Why are Factor Models Useful?

Factor models are useful for four main reasons: risk measurement, risk decomposition, performance attribution, and hedging. By decomposing an asset’s returns into a finite number of factors, one can measure the sensitivity of the asset to systematic risks and distinguish it from idiosyncratic risks. This decomposition enables investors to assess which portion of the return is driven by broad market dynamics (systematic risk) and which is due to factors unique to the asset (idiosyncratic risk). This insight is critical for constructing diversified portfolios and understanding the sources of risk and return.

Factor models play a crucial role in risk measurement by quantifying the exposure of an asset or portfolio to specific risk factors such as market movements, size, or value. For instance, the Capital Asset Pricing Model (CAPM) beta measures how sensitive an asset’s return is to overall market movements. Multi-factor models go beyond this by incorporating additional risks, enabling more comprehensive risk assessments. This quantification aids in forecasting potential losses under varying market conditions.

In addition to measuring risk, factor models facilitate risk decomposition by breaking down a portfolio’s overall risk into components attributable to different factors. A portfolio might derive 70% of its risk from market movements, 20% from size, and 10% from value. This decomposition helps investors fine-tune their exposure to particular risks or mitigate unwanted risks through diversification or hedging strategies.

Performance attribution is another key application of factor models. These models help distinguish whether a portfolio’s performance results from the manager’s skill—known as alpha—or from exposure to certain risk factors. For instance, if a portfolio outperforms its benchmark, a factor model can determine if the excess return arises from superior stock selection or higher exposure to factors like size or value.

Lastly, factor models are instrumental in constructing hedging strategies. By analyzing an asset’s factor exposures, investors can design strategies to offset specific risks using derivatives or other financial instruments. For example, if a portfolio is significantly exposed to market risk, an investor can use index futures to hedge against this risk while maintaining other factor exposures. Through these applications, factor models provide investors with a versatile toolkit for managing risk.

Fundamental Model for Equities

A fundamental factor model is a specific type of factor model designed to explain stock returns by relating them to observable, interpretable variables rooted in the economic or financial characteristics of companies. These models decompose stock returns into contributions from a set of fundamental factors and idiosyncratic residuals. The goal is to identify and quantify systematic sources of risk and return.

Step 1: Defining the Factors

When constructing a Fundamental Factor Model for equities, the primary goal is to explain the cross-sectional variation in stock returns through fundamental, interpretable factors. These factors are chosen based on their theoretical and empirical significance in explaining equity returns.

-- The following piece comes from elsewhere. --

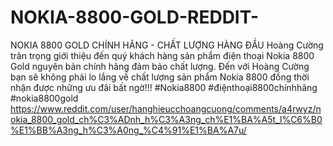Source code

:# NOKIA-8800-GOLD-REDDIT-
 NOKIA 8800 GOLD CHÍNH HÃNG - CHẤT LƯỢNG HÀNG ĐẦU Hoàng Cường trân trọng giới thiệu đến quý khách hàng sản phẩm điện thoại Nokia 8800 Gold nguyên bản chính hãng đảm bảo chất lượng.  Đến với Hoàng Cường bạn sẽ không phải lo lắng về chất lượng sản phẩm Nokia 8800 đồng thời nhận được những ưu đãi bất ngờ!!! #Nokia8800 #điệnthoại8800chínhhãng #nokia8800gold https://www.reddit.com/user/hanghieucchoangcuong/comments/a4rwyz/nokia_8800_gold_ch%C3%ADnh_h%C3%A3ng_ch%E1%BA%A5t_l%C6%B0%E1%BB%A3ng_h%C3%A0ng_%C4%91%E1%BA%A7u/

The key inputs to generate the factor loadings matrix $\B$ include:

A set of asset returns $r_t$
A set of raw characteristics per asset.

Through transformation and combination of this inputs is possible to get a loading matrix $\B$ , although when working with raw characteristics it is important to take care of their structure. In fact, the task of extracting structured data from unstructured information is perhaps the one that requires the highest amount of human intelligence.

Step 2: Regression Framework

Once we have defined factors and built the loading matrix , the next step is to perform a cross-sectional regression on the estimation universe:

$r_t=B_tf_t+\epsilon_t$

Where the parameters to be estimated are $f_t$ and $\epsilon_t$ , the vectors of factors and idiosyncratic returns.

Step 3: Model Evaluation

To evaluate the effectiveness of factor models, it is essential to assess the explained variance, residual analysis, and the interpretation of factor returns. The explained variance measures the proportion of total return variance accounted for by the factors. This is typically quantified through the calculation of the R^2 value in regression analysis, which provides insight into the overall explanatory power of the model.

Residual analysis involves examining the residuals to ensure they are uncorrelated and lack significant systematic structure. This step is critical for identifying potential issues, such as missing factors or data problems, that could undermine the model’s accuracy. Large residuals often signal deficiencies in the model or overlooked variables that should be included.

Finally, Analyzing the time series of factor returns allows for a deeper understanding of how various factors behave under different market conditions or during sectoral rotations. This comprehensive evaluation ensures that the factor model is robust, reliable, and capable of effectively capturing the complexities of asset returns.

Fundamental Factor Model for Rates – Introduction

When constructing a Fundamental Factor Model for Rates, the primary question to address is: how can the term structure of interest rates be accurately estimated? Indeed, estimating the term structure of interest rates is a fundamental step in constructing a robust Rates Fundamental Factor Model. A precise estimation of the term structure allows for the decomposition of rate variations into fundamental factors, enhancing the model’s ability to assess risk. Without an accurate and reliable estimation of the term structure, the model’s effectiveness is significantly compromised, limiting its applicability. Therefore, the accuracy and reliability of a Rates Fundamental Factor Model are inextricably tied to the effective estimation of the term structure, underscoring its importance as a critical foundation for understanding and managing the complexities of interest rate markets.

The Data

For the estimation of the term structure and the development of our rates fundamental factor model, we utilized a comprehensive dataset comprising daily data on U.S. Treasury bonds obtained from Bloomberg. This dataset includes detailed information on bond yields, time to maturity, coupon rates, maturity dates, dv01, and prices. For computational reasons the dataset was shrinked the past 10 years.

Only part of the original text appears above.